→ **Task statement**
From the records below, please return each line that holds the word "espejo".

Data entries
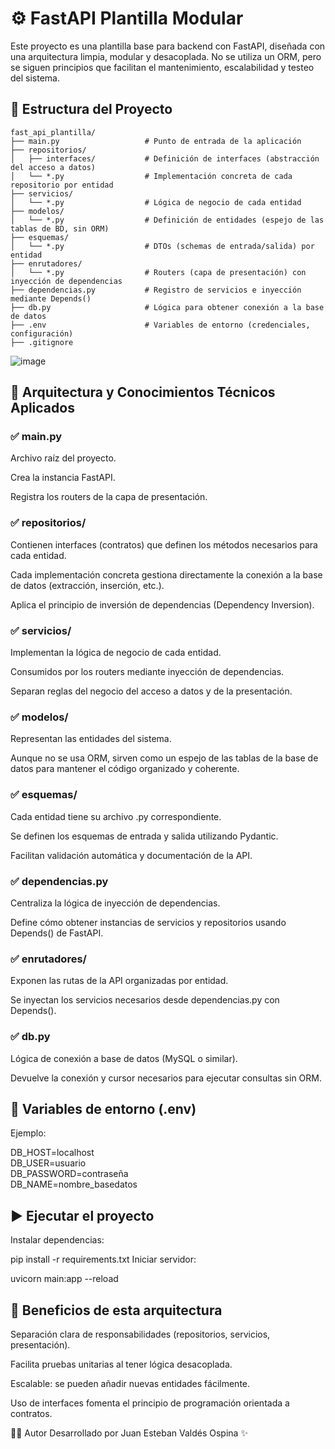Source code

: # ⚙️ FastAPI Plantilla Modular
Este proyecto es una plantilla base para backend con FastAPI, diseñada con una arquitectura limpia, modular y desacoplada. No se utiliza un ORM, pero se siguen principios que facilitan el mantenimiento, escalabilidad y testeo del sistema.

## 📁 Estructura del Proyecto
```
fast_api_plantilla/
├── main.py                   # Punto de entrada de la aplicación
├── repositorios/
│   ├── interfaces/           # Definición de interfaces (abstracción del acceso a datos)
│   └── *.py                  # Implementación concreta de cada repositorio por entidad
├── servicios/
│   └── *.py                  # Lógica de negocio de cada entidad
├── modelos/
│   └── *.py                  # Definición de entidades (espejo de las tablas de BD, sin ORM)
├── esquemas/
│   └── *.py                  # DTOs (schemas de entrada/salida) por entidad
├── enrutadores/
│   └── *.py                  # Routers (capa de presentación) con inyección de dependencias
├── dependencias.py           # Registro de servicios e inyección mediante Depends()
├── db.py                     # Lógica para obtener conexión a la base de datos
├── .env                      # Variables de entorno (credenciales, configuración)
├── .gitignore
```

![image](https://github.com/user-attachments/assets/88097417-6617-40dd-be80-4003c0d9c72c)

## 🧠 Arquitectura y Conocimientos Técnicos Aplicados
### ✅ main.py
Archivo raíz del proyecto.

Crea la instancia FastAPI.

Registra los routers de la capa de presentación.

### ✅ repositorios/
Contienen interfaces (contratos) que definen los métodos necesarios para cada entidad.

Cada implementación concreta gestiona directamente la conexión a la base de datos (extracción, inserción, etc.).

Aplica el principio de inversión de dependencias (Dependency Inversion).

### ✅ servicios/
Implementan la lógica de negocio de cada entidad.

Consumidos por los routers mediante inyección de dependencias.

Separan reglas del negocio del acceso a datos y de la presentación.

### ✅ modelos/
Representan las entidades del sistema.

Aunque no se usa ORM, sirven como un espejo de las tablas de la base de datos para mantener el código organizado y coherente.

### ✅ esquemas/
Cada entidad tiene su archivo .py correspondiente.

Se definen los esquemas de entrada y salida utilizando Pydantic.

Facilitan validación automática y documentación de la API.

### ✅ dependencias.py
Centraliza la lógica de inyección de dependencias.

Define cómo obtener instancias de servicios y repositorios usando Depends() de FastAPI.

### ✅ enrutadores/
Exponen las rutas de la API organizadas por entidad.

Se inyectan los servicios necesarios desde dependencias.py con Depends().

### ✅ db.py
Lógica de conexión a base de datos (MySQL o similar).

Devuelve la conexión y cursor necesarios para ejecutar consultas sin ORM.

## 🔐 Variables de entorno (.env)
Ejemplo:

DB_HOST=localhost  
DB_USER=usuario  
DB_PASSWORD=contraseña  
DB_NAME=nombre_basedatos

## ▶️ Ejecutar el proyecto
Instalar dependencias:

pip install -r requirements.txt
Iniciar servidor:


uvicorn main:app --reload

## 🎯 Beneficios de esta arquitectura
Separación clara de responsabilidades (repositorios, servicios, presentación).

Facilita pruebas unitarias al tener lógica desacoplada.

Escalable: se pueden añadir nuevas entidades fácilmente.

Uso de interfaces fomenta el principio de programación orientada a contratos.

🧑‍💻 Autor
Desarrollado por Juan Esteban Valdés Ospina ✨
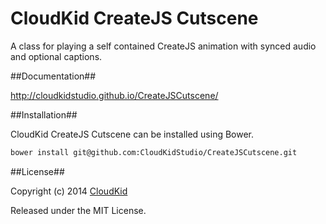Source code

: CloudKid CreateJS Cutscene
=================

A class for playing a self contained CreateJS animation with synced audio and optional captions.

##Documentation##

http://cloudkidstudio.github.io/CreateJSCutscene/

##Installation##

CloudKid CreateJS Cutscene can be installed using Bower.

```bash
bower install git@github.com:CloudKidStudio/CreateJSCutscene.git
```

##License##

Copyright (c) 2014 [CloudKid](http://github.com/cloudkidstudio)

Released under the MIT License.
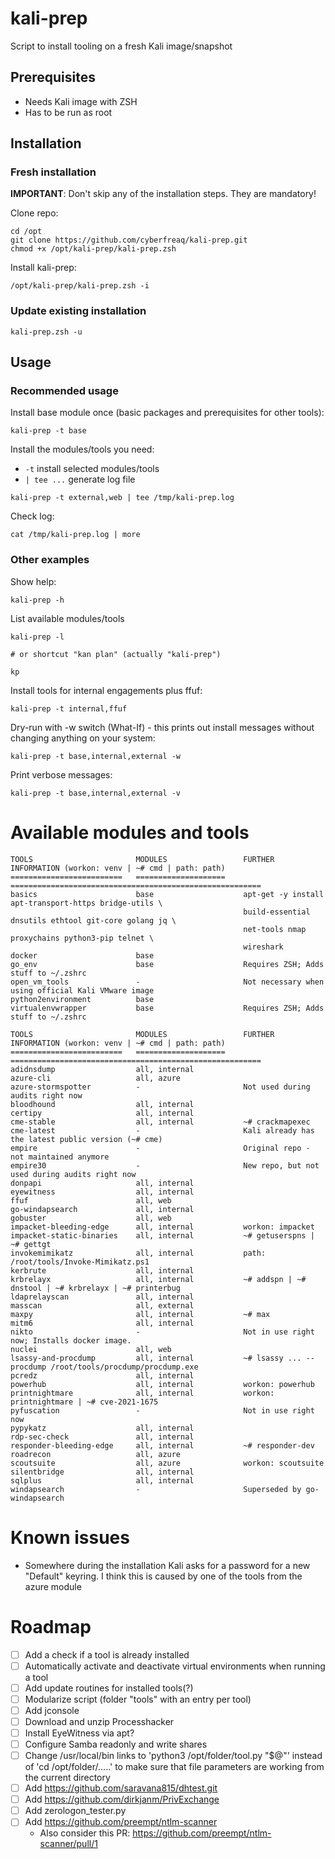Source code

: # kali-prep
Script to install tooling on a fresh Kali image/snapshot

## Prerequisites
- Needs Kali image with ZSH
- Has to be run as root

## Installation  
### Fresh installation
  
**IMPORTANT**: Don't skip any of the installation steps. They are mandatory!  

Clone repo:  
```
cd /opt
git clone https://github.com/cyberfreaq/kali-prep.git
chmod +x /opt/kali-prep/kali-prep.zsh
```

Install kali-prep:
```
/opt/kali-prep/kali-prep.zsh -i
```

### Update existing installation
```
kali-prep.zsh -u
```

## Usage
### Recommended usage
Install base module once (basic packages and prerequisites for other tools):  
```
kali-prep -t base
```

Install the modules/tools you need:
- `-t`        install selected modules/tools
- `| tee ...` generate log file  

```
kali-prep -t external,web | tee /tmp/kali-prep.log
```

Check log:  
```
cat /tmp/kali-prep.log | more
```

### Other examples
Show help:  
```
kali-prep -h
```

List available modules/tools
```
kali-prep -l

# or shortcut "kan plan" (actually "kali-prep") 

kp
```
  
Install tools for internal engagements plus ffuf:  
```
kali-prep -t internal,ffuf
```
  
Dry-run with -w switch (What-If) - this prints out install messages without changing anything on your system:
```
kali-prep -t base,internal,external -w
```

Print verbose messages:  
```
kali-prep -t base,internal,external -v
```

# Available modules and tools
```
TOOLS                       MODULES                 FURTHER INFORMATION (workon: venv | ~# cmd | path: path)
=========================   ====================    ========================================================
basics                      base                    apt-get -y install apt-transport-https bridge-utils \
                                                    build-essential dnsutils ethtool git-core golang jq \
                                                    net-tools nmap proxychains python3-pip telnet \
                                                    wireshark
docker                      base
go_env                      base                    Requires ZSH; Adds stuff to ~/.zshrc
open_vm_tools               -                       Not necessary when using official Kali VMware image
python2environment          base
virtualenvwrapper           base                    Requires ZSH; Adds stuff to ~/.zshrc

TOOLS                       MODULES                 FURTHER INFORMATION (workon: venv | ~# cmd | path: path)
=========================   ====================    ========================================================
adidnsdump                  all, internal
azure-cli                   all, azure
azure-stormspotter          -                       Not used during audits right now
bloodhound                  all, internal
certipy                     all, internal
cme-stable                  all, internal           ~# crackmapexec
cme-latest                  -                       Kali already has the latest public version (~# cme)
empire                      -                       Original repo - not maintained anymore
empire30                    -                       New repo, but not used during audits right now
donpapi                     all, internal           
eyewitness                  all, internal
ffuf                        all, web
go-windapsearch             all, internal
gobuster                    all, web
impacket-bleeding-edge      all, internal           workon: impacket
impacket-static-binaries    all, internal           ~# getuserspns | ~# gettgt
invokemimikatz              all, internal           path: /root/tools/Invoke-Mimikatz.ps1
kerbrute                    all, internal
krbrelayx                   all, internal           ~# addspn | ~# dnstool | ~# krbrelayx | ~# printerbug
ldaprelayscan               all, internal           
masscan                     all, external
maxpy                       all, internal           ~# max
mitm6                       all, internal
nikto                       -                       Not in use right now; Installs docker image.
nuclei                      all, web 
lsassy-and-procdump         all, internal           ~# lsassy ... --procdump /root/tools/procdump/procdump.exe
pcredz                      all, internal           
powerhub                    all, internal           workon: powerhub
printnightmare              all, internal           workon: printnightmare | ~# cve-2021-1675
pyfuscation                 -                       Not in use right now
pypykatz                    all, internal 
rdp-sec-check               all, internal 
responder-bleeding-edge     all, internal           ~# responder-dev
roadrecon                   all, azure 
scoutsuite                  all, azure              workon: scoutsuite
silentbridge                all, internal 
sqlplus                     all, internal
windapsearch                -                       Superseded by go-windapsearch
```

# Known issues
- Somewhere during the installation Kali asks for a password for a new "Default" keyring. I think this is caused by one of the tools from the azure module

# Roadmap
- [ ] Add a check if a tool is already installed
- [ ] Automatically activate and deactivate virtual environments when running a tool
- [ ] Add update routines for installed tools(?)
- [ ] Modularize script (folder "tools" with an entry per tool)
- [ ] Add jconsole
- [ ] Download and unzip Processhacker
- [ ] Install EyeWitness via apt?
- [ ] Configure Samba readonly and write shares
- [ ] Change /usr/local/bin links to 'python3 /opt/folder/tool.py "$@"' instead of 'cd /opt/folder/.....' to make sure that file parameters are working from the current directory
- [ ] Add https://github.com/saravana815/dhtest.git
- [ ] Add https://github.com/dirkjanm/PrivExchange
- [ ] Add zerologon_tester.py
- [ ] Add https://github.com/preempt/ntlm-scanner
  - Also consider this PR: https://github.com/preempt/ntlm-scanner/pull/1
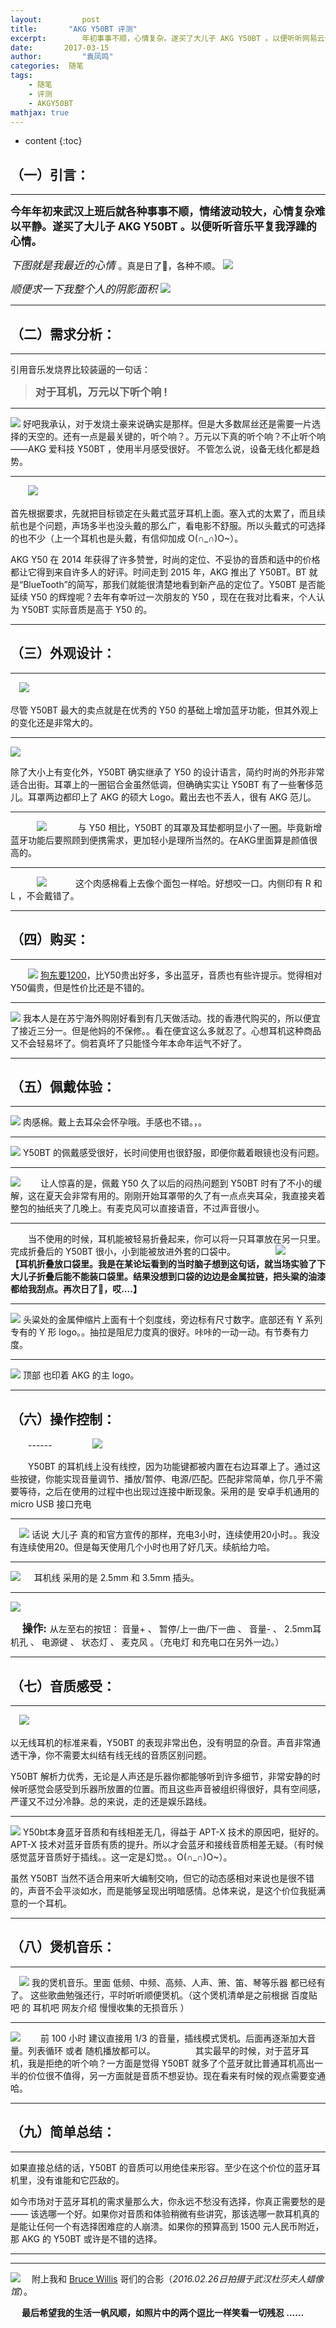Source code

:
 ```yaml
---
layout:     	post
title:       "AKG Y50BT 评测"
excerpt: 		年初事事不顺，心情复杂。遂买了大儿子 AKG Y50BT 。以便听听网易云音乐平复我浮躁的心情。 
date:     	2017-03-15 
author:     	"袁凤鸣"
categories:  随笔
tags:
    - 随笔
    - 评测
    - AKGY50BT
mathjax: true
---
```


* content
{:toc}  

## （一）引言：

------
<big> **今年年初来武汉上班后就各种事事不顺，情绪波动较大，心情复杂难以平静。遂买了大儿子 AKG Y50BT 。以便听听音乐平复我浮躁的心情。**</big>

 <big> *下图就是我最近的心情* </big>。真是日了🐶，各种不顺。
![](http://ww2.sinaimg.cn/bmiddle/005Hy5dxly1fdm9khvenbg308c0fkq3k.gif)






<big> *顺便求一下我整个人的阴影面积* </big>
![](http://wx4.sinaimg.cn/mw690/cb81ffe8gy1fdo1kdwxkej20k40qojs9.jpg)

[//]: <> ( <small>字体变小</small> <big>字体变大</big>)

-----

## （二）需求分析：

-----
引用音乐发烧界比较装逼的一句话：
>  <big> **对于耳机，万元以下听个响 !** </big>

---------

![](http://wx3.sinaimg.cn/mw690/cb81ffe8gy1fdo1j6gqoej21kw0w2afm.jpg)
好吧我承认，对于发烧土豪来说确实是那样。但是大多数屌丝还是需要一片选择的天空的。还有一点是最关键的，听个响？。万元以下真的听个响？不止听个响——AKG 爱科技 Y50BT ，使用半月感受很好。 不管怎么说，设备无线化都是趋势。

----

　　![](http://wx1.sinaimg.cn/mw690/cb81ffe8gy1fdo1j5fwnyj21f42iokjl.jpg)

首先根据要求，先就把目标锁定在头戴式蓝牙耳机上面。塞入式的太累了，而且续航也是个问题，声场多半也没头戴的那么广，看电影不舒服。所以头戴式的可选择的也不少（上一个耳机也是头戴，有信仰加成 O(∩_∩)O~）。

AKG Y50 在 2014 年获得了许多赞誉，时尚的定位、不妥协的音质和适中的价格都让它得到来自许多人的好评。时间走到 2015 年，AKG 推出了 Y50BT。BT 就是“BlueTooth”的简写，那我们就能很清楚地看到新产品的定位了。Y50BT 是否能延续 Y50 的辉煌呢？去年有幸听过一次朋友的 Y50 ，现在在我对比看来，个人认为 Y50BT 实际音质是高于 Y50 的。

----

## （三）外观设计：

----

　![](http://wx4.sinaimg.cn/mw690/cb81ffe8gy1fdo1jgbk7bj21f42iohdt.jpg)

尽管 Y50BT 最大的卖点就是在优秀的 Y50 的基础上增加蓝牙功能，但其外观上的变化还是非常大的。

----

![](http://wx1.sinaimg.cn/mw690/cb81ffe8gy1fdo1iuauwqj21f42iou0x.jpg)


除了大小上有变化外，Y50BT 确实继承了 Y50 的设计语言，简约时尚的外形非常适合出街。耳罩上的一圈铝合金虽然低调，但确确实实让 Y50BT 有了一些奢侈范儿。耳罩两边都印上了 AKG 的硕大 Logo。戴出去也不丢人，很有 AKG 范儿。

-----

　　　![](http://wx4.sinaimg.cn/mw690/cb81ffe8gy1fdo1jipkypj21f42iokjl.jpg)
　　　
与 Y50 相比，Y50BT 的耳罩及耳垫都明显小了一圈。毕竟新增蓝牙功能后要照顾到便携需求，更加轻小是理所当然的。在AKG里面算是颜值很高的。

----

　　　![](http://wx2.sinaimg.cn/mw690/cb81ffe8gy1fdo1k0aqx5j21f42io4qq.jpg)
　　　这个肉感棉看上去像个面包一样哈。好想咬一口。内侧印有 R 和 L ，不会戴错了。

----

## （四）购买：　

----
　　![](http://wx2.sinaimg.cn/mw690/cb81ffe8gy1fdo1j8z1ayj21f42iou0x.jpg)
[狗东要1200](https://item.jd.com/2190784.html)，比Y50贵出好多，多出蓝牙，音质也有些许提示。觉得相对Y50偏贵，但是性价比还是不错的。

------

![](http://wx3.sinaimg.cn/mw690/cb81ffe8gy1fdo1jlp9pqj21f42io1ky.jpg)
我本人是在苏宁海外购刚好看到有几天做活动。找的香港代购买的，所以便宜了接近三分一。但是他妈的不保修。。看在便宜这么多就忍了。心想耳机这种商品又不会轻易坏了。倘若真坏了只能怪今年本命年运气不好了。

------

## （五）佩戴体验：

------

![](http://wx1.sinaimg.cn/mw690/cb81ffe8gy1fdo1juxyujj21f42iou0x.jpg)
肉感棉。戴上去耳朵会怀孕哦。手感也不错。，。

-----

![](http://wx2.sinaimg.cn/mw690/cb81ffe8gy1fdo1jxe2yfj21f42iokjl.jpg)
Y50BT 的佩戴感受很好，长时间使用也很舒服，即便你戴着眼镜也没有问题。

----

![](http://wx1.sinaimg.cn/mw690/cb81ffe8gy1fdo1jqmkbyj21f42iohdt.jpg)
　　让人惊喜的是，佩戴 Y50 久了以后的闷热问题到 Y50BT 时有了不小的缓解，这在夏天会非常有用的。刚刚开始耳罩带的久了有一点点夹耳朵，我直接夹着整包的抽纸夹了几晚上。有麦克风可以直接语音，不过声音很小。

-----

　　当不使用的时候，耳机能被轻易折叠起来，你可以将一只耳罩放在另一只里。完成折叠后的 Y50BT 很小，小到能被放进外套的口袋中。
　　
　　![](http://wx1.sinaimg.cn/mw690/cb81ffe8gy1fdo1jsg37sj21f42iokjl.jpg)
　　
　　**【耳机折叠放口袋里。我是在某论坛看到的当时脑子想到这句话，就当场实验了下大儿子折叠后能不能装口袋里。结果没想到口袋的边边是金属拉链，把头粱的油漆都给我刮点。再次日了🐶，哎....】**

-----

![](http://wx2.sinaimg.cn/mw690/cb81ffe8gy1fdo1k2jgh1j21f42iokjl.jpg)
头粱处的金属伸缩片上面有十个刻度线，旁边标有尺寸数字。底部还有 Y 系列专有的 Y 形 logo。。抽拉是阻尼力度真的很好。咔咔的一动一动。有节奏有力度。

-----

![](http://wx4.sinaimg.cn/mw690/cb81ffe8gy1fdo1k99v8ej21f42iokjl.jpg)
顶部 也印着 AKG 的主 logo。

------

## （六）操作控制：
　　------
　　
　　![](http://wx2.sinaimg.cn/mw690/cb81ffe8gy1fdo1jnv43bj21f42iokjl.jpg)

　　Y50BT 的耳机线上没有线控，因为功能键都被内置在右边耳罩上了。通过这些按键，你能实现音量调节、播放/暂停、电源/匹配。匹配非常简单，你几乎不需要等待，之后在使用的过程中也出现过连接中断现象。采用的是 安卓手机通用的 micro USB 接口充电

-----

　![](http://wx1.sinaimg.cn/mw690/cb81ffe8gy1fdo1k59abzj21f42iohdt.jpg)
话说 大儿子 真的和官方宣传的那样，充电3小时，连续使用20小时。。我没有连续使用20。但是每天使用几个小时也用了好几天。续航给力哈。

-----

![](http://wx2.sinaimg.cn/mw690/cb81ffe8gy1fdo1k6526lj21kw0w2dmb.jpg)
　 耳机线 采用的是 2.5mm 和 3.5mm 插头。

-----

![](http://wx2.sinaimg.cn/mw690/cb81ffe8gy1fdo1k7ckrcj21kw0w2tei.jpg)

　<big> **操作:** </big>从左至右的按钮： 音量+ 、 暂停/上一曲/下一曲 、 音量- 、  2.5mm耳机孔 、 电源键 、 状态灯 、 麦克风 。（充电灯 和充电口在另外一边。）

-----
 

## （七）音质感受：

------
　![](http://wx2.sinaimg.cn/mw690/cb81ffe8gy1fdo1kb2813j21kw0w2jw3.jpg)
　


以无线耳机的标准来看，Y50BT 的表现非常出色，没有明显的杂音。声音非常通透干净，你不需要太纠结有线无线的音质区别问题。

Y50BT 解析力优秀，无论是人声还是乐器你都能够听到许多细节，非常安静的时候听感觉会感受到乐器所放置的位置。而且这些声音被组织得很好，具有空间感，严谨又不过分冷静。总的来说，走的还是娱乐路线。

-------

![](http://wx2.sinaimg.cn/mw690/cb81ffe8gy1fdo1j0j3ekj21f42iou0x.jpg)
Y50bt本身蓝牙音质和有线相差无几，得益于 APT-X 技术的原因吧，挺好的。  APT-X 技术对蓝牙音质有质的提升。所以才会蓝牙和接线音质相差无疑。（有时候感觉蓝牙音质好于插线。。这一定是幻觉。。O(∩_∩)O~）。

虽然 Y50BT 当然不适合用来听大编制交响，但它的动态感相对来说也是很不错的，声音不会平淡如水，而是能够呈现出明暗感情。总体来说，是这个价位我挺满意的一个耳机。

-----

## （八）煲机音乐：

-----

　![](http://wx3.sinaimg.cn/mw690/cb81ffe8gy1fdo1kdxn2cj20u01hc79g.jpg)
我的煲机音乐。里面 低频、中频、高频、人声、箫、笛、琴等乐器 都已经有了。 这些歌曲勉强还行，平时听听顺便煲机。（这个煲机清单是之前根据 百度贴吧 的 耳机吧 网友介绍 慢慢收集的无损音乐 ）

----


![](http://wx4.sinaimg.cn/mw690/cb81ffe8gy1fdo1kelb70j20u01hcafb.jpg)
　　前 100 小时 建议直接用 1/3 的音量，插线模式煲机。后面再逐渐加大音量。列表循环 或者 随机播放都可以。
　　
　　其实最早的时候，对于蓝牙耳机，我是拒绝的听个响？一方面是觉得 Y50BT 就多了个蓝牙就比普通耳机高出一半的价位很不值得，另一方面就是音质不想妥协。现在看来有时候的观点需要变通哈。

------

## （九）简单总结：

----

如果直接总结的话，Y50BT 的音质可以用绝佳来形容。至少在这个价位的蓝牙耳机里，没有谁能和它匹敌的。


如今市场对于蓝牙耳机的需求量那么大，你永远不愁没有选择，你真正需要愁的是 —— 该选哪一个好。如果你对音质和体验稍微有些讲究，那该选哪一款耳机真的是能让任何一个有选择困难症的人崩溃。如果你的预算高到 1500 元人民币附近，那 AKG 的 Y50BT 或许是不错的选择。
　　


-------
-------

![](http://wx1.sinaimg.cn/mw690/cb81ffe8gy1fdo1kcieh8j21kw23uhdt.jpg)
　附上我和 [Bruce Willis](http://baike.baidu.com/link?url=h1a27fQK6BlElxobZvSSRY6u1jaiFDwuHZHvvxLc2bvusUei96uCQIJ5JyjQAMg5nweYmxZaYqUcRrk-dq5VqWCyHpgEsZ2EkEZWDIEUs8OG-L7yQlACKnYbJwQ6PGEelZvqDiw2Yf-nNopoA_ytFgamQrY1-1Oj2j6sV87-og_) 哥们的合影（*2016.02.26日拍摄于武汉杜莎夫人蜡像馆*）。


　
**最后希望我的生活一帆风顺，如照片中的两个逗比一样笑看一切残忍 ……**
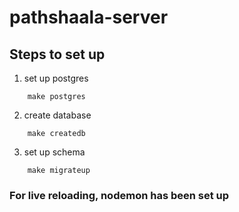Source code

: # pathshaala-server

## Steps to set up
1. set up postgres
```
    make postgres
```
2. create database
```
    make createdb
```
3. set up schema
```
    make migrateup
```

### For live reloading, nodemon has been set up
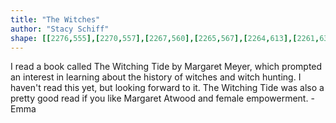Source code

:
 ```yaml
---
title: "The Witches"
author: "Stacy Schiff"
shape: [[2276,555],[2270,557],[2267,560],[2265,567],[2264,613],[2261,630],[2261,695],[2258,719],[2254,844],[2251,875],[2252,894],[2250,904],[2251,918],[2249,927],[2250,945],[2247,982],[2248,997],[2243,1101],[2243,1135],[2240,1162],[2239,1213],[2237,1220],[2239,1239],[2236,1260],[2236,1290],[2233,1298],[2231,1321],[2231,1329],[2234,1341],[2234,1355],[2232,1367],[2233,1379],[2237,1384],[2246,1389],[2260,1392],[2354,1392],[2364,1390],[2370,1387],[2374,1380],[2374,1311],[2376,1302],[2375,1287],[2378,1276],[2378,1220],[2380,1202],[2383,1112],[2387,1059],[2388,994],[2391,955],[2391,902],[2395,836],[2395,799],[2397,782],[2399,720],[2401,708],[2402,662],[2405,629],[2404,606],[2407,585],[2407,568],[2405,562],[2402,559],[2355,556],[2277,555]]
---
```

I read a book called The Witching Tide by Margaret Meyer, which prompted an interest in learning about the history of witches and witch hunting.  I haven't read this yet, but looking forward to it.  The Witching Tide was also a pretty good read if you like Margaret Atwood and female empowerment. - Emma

→ **Output**
│   └── *.py                  # Definición de entidades (espejo de las tablas de BD, sin ORM)
Aunque no se usa ORM, sirven como un espejo de las tablas de la base de datos para mantener el código organizado y coherente.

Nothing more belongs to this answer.